Filipino film critics and murder victims

Alexis Tioseco and Nika Bohinc were film critics who were murdered on 1 September 2009 in Quezon City, Philippines. Prior to their deaths, the two had been living as a couple. Tioseco was a Filipino Canadian film critic and a film professor at the University of Asia and the Pacific. Recognized as an advocate of Southeast Asian cinema and as Philippine cinema's most passionate champion, he was named by the Philippine Star in 2005 as "one of the most important young people in the Philippines today" for his efforts to promote his nation's cinema. He was the editor of the Southeast Asian film journal Criticine. Bohinc was a Slovene film critic.

==Biographies==
Tioseco was born in the Philippines, but moved with his family to Canada in 1983. In 1996, he returned to the Philippines where he completed his college studies and worked in the family business.

Tioseco credited the Lav Diaz film Batang West Side as having awakened his interest in Philippine cinema. He established a website, criticine.com, which was hailed in Filmmaker as "arguably the most influential, intelligent blog on Southeast Asian cinema". Tioseco became known for his efforts to expose foreign audiences to Philippine independent cinema. He helped organize established filmmakers in a failed attempt to seek reforms to the Metro Manila Film Festival.

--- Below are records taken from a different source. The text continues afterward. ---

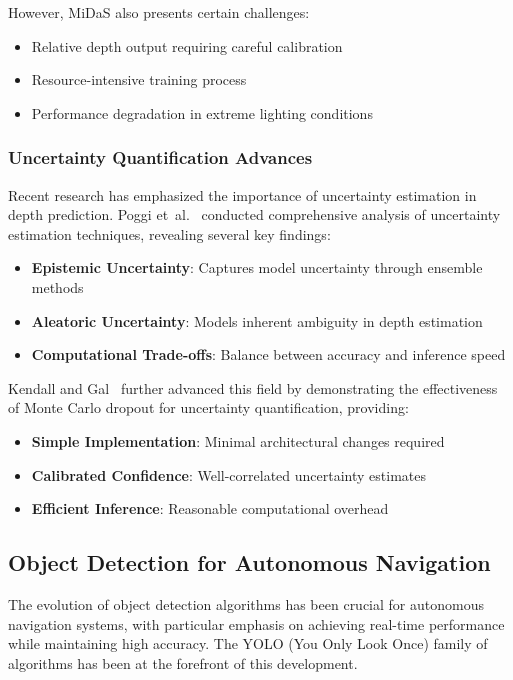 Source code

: \documentclass[12pt,oneside]{book}
\begin{document}
However, MiDaS also presents certain challenges:
\begin{itemize}
    \item Relative depth output requiring careful calibration
    \item Resource-intensive training process
    \item Performance degradation in extreme lighting conditions
\end{itemize}

\subsubsection{Uncertainty Quantification Advances}
Recent research has emphasized the importance of uncertainty estimation in depth prediction. Poggi et~al.~\cite{poggi2020uncertainty} conducted comprehensive analysis of uncertainty estimation techniques, revealing several key findings:

\begin{itemize}
    \item \textbf{Epistemic Uncertainty}: Captures model uncertainty through ensemble methods
    \item \textbf{Aleatoric Uncertainty}: Models inherent ambiguity in depth estimation
    \item \textbf{Computational Trade-offs}: Balance between accuracy and inference speed
\end{itemize}

Kendall and Gal~\cite{kendall2017uncertainties} further advanced this field by demonstrating the effectiveness of Monte Carlo dropout for uncertainty quantification, providing:

\begin{itemize}
    \item \textbf{Simple Implementation}: Minimal architectural changes required
    \item \textbf{Calibrated Confidence}: Well-correlated uncertainty estimates
    \item \textbf{Efficient Inference}: Reasonable computational overhead
\end{itemize}

\subsection{Object Detection for Autonomous Navigation}

The evolution of object detection algorithms has been crucial for autonomous navigation systems, with particular emphasis on achieving real-time performance while maintaining high accuracy. The YOLO (You Only Look Once) family of algorithms has been at the forefront of this development.
\end{document}
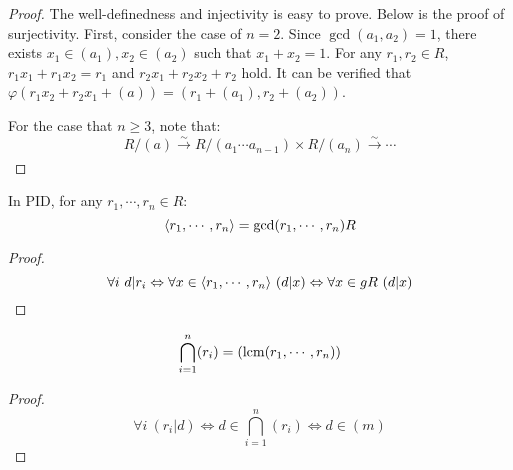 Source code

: \begin{proof}
    The well-definedness and injectivity is easy to prove. Below is the proof of surjectivity. First, consider the case of $n=2$. Since $\gcd(a_1, a_2) = 1$, there exists $x_1 \in (a_1), x_2 \in (a_2)$ such that $x_1 + x_2 = 1$. For any $r_1, r_2 \in R$, $r_1 x_1 + r_1 x_2 = r_1$ and $r_2 x_1 + r_2 x_2 + r_2$ hold. It can be verified that $\varphi(r_1 x_2 + r_2 x_1 + (a)) = (r_1 + (a_1), r_2 + (a_2))$.

    For the case that $n \geq 3$, note that:
    \[
        R / (a) \xrightarrow[]{\sim} R / (a_1\cdots a_{n-1}) \times R / (a_n) \xrightarrow[]{\sim} \cdots
    \]
\end{proof}






\begin{proposition}
    In PID, for any $r_1, \cdots, r_n \in R$:
    \[
        \langle r_1, \cdots, r_n \rangle = \gcd(r_1, \cdots, r_n) R
    \]
\end{proposition}
\begin{proof}
    \[
        \forall i \ d | r_i \Leftrightarrow \forall x \in  \langle r_1, \cdots, r_n \rangle \  ( d | x ) \Leftrightarrow \forall x \in gR \  (d | x)
    \]
\end{proof}



\begin{proposition}
    \[
        \bigcap_{i=1}^n (r_i) = (\operatorname{lcm}(r_1, \cdots, r_n))
    \]
\end{proposition}
\begin{proof}
    \[
        \forall i \ (r_i | d) \Leftrightarrow d \in \bigcap_{i=1}^n (r_i) \Leftrightarrow d \in (m)
    \]
\end{proof} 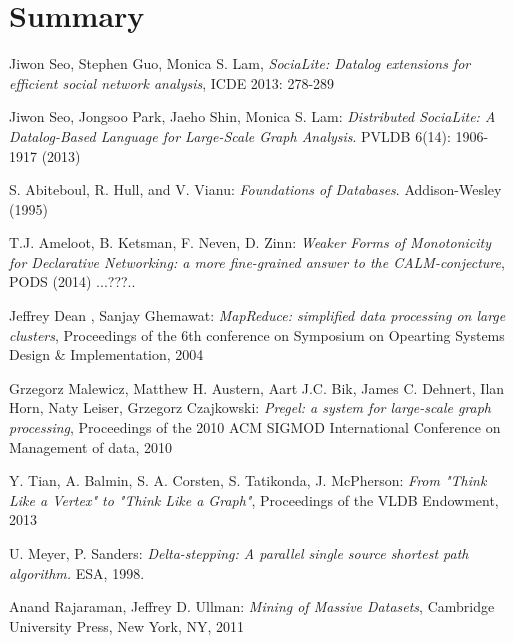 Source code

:\documentclass{pracamgr}
\theoremstyle{plain}
\theoremstyle{definition}
\theoremstyle{remark}
\begin{document}
\chapter{Summary}\label{r:summary}


\begin{thebibliography}{99}


 Jiwon Seo, Stephen Guo, Monica S. Lam, \textit{SociaLite: Datalog extensions for efficient social network analysis}, ICDE 2013: 278-289

 Jiwon Seo, Jongsoo Park, Jaeho Shin, Monica S. Lam: \textit{Distributed SociaLite: A Datalog-Based Language for Large-Scale Graph Analysis}. PVLDB 6(14): 1906-1917 (2013)

 S. Abiteboul, R. Hull, and V. Vianu: \textit{Foundations of Databases}. Addison-Wesley (1995)

 T.J. Ameloot, B. Ketsman, F. Neven, D. Zinn: \textit{Weaker Forms of Monotonicity for Declarative Networking: a more fine-grained answer to the CALM-conjecture}, PODS (2014) ...???..

 Jeffrey Dean , Sanjay Ghemawat: \textit{MapReduce: simplified data processing on large clusters}, Proceedings of the 6th conference on Symposium on Opearting Systems Design \& Implementation, 2004

 Grzegorz Malewicz, Matthew H. Austern, Aart J.C. Bik, James C. Dehnert, Ilan Horn, Naty Leiser, Grzegorz Czajkowski: \textit{Pregel: a system for large-scale graph processing}, Proceedings of the 2010 ACM SIGMOD International Conference on Management of data, 2010

 Y. Tian, A. Balmin, S. A. Corsten, S. Tatikonda, J. McPherson: \textit{From "Think Like a Vertex" to "Think Like a Graph"}, Proceedings of the VLDB Endowment, 2013

 U. Meyer, P. Sanders: \textit{Delta-stepping: A parallel
single source shortest path algorithm.} ESA, 1998.

 Anand Rajaraman, Jeffrey D. Ullman: \textit{Mining of Massive Datasets}, Cambridge University Press, New York, NY, 2011

\begin{comment}
\bibitem[Fif00]{ffgg} Filigran Fifak, Gizbert Gryzogrzechotalski,
  \textit{O blabalii fetorycznej}, Materiały Konferencji Euroblabal
  2000.

\bibitem[Fif01]{ff-sr} Filigran Fifak, \textit{O fetorach
    $\sigma$-$\rho$}, Acta Fetorica, 2001.


\end{comment}
\end{thebibliography}
\end{document}
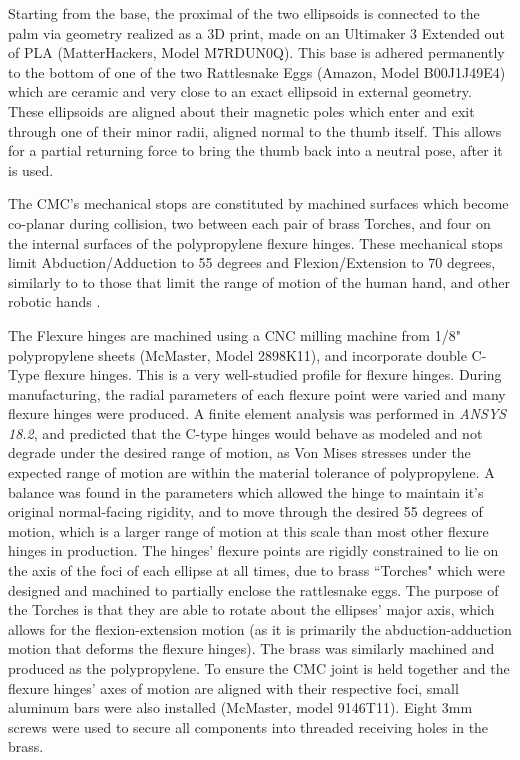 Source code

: \documentclass[letterpaper, 10 pt, conference]{ieeeconf}
\begin{document}
 Starting from the base, the proximal of the two ellipsoids is connected to the palm via geometry realized as a 3D print, made on an Ultimaker 3 Extended out of PLA (MatterHackers, Model M7RDUN0Q). This base is adhered permanently to the bottom of one of the two Rattlesnake Eggs (Amazon, Model B00J1J49E4) which are ceramic and very close to an exact ellipsoid in external geometry. These ellipsoids are aligned about their magnetic poles which enter and exit through one of their minor radii, aligned normal to the thumb itself. This allows for a partial returning force to bring the thumb back into a neutral pose, after it is used.
 
 The CMC's mechanical stops are constituted by machined surfaces which become co-planar during collision, two between each pair of brass Torches, and four on the internal surfaces of the polypropylene flexure hinges. These mechanical stops limit Abduction/Adduction to 55 degrees and Flexion/Extension to 70 degrees, similarly to to those that limit the range of motion of the human hand, and other robotic hands \cite{santos2006reported} \cite{fff}.
 
 The Flexure hinges are machined using a CNC milling machine from 1/8" polypropylene sheets (McMaster, Model 2898K11), and incorporate double C-Type flexure hinges. This is a very well-studied profile for flexure hinges. During manufacturing, the radial parameters of each flexure point were varied and many flexure hinges were produced. A finite element analysis was performed in \textit{ANSYS 18.2}, and predicted that the C-type hinges would behave as modeled and not degrade under the desired range of motion, as Von Mises stresses under the expected range of motion are within the material tolerance of polypropylene. A balance was found in the parameters which allowed the hinge to maintain it's original normal-facing rigidity, and to move through the desired 55 degrees of motion, which is a larger range of motion at this scale than most other flexure hinges in production. The hinges' flexure points are rigidly constrained to lie on the axis of the foci of each ellipse at all times, due to brass ``Torches" which were designed and machined to partially enclose the rattlesnake eggs. The purpose of the Torches is that they are able to rotate about the ellipses' major axis, which allows for the flexion-extension motion (as it is primarily the abduction-adduction motion that deforms the flexure hinges). The brass was similarly machined and produced as the polypropylene. To ensure the CMC joint is held together and the flexure hinges' axes of motion are aligned with their respective foci, small aluminum bars were also installed (McMaster, model 9146T11). Eight 3mm screws were used to secure all components into threaded receiving holes in the brass.
 
\end{document}
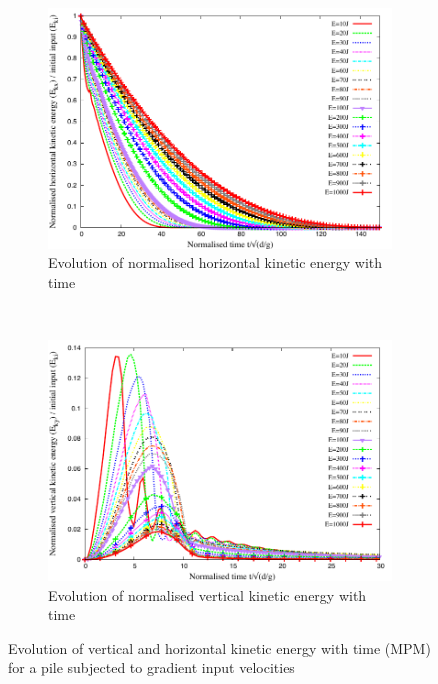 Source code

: \begin{figure}[tbhp]
\centering
\begin{subfigure}[b]{0.975\textwidth}
\includegraphics[width=\textwidth]{Normalised_KEx_Slope}
\caption{Evolution of normalised horizontal kinetic energy with time}
\label{fig:Normalised_KEx_Slope}
\end{subfigure}
\\
\begin{subfigure}[b]{0.975\textwidth}
\centering
\includegraphics[width=\textwidth]{Normalised_KEy_Slope}
\caption{Evolution of normalised vertical kinetic energy with time}
\label{fig:Normalised_KEy_Slope}
\end{subfigure}
\caption{Evolution of vertical and horizontal kinetic energy with time (MPM) 
for a pile subjected to gradient input velocities}
\label{fig:Normalised_KEx_KEy_Slope}
\end{figure}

His 2008 article in Rogue, styled as a love letter to his partner Nika Bohinc, was later named by American film writer Gabe Klinger, writing in The Auteurs, as "the definitive manifesto on Philippine film [that] will soon become a canonical piece of critical writing." Apart from Rogue, Tioseco contributed to The Philippine Star, Screen International and Senses of Cinema, as well as to catalogues of the Torino and Pesaro International Film Festivals. At the time of his death in 2009, he was a regular contributor to UNO, a Philippine men's magazine. He likewise joined the faculty of the Arts Department of the University of Asia and the Pacific. Tioseco also participated as a jury in several international film festivals. It was at the 2007 Rotterdam Film Festival that the Slovenian film critic Nika Bohinc would become Tioseco's romantic partner.

==Murders==
On the night of 1 September 2009, Tioseco was killed at his Quezon City home in an apparent burglary staged by three armed men who fled the scene. He was 28 years old. Bohinc, who had moved to the Philippines to be with Tioseco, was also slain. Police were investigating the participation in the crime of a stay-in housemaid recently hired by Tioseco, who had fled together with the suspects.

Tioseco is interred at the family mausoleum in Angeles City.

On 26 February 2016, the woman accused in the murders of the couple was arrested in Angeles City. In May 2018, Criselda Dayag (formerly the couple's housemaid) was convicted of robbery with homicide, and sentenced to forty years imprisonment.